Restaurante em São Paulo passa a aceitar Bitcoin, Bitcoin Cash e Litecoin

A Casa do Porco Bar, um dos restaurantes mais descolados de São Paulo, vai começar a aceitar Bitcoin, Litecoin e Bitcoin Cash como forma de pagamento.

A ampliação do serviço de pagamento deu-se após uma parceira da empresa com a plataforma de solução para sistemas de pagamento com criptomoedas CoinWISE.

De acordo com a empresa, a inovação, além de modernizar o meio de pagamento, visa atender todos os clientes ligados na tecnologia de criptomoedas.

Embora muitas pessoas estejam pouco familiarizadas com o sistema, o restaurante explicou que processo de pagamento não é complicado. É com uma maquinha com estilo parecido às de cartão de débito e crédito.

O cliente escolhe, então, o tipo da moeda digital que ele deseja usar, digita o valor da conta em reais e, automaticamente, o sistema calcula o montante em Bitcoin, Litecoin ou Bitcoin Cash.

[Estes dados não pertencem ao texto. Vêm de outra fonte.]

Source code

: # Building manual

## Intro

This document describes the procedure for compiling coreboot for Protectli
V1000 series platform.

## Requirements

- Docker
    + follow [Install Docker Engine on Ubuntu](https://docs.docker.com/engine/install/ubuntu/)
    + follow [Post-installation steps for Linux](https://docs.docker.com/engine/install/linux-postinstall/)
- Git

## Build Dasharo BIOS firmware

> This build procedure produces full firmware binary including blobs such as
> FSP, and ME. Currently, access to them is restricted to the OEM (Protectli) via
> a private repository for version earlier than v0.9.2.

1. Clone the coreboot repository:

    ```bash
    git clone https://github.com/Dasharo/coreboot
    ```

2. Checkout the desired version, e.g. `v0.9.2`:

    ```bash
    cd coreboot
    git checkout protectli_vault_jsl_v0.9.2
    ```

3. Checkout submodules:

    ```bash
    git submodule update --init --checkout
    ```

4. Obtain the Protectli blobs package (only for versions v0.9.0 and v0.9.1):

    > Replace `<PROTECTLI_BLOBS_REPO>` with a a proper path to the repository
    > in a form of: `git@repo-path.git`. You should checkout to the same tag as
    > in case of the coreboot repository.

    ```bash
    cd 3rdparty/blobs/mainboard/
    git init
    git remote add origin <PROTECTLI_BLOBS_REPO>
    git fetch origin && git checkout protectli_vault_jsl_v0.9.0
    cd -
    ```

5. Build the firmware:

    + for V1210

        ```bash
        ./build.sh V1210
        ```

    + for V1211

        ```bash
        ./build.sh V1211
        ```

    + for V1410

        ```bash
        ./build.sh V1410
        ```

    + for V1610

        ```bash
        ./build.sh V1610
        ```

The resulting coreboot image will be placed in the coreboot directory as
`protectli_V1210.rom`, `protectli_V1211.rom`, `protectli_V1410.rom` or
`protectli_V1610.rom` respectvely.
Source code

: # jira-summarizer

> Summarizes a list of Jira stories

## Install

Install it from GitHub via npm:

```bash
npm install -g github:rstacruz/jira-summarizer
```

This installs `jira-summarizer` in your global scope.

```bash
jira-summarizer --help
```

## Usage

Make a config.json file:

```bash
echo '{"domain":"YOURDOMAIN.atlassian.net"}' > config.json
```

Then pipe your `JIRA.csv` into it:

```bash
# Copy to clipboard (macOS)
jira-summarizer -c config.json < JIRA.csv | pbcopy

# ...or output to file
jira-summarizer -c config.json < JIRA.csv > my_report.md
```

Em seguida, um QR Code da transação é gerado, o cliente o escaneia com a própria carteira de criptomoedas e o processo é finalizado com uma mensagem de confirmação. O tempo do processo é de menos de um minuto, segundo o restaurante.

Lançada em 2009, a rede de criptomoedas vem crescendo diariamente e despertando cada vez mais o interesse dos usuários por se tratar de um pagamento mais rápido e eficiente, além da grande valorização no mercado, que em 2017, movimentou cerca de R$ 8,3 milhões no Brasil.

Bitcoin no comércio

A tendência é mundial, principalmente nos países asiáticos que cada vez mais vêm aderindo as criptomoedas para se conectar com vários serviços oferecidos, como supermercados, restaurantes, bares e cafés.

O número de restaurantes que aceitam o sistema de criptomoeda no Brasil ainda é pequeno e a Casa do Porco Bar passa a ser uma das pioneiras no novo serviço, o que não vai afetar a aceitação tradicional de cartões de créditos como Visa, Mastercard, Elo, Dinners e American Express.

O chef da Casa do Porco, Jefferson Rueda, também é responsável por mais três casas no centro de São Paulo: o Bar da Dona Onça, juntamente com a chef Janaína Rueda, o Hot Pork e a Sorveteria do Centro.